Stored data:

=-=-=

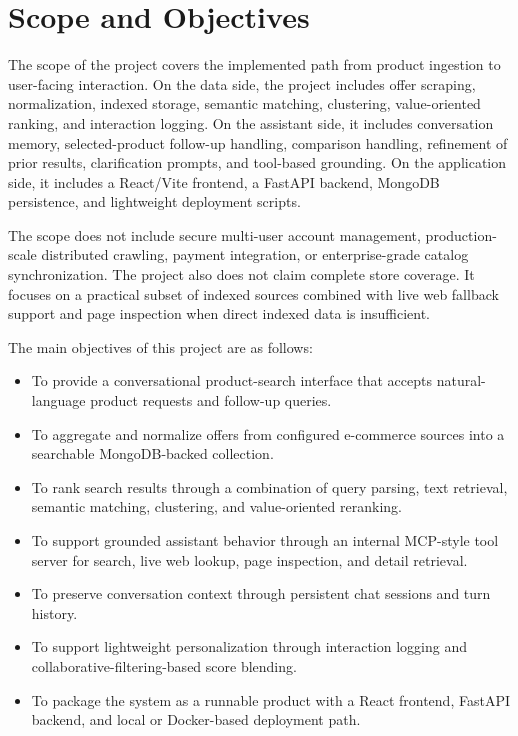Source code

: \documentclass[12pt,a4paper,oneside]{report}
\begin{document}
\section{Scope and Objectives}
The scope of the project covers the implemented path from product ingestion to user-facing interaction. On the data side, the project includes offer scraping, normalization, indexed storage, semantic matching, clustering, value-oriented ranking, and interaction logging. On the assistant side, it includes conversation memory, selected-product follow-up handling, comparison handling, refinement of prior results, clarification prompts, and tool-based grounding. On the application side, it includes a React/Vite frontend, a FastAPI backend, MongoDB persistence, and lightweight deployment scripts.

The scope does not include secure multi-user account management, production-scale distributed crawling, payment integration, or enterprise-grade catalog synchronization. The project also does not claim complete store coverage. It focuses on a practical subset of indexed sources combined with live web fallback support and page inspection when direct indexed data is insufficient.

The main objectives of this project are as follows:
\begin{itemize}[leftmargin=0.35in]
    \item To provide a conversational product-search interface that accepts natural-language product requests and follow-up queries.
    \item To aggregate and normalize offers from configured e-commerce sources into a searchable MongoDB-backed collection.
    \item To rank search results through a combination of query parsing, text retrieval, semantic matching, clustering, and value-oriented reranking.
    \item To support grounded assistant behavior through an internal MCP-style tool server for search, live web lookup, page inspection, and detail retrieval.
    \item To preserve conversation context through persistent chat sessions and turn history.
    \item To support lightweight personalization through interaction logging and collaborative-filtering-based score blending.
    \item To package the system as a runnable product with a React frontend, FastAPI backend, and local or Docker-based deployment path.
\end{itemize}
\end{document}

=-=-=

ACTIVITY:
Your task is to restate word for word the lines from the top of the data to the line containing "The scope of", both ends included, with every picture left out.

ANSWER AREA:
Source code

: \documentclass[12pt,a4paper,oneside]{report}
\begin{document}
\section{Scope and Objectives}
The scope of the project covers the implemented path from product ingestion to user-facing interaction. On the data side, the project includes offer scraping, normalization, indexed storage, semantic matching, clustering, value-oriented ranking, and interaction logging. On the assistant side, it includes conversation memory, selected-product follow-up handling, comparison handling, refinement of prior results, clarification prompts, and tool-based grounding. On the application side, it includes a React/Vite frontend, a FastAPI backend, MongoDB persistence, and lightweight deployment scripts.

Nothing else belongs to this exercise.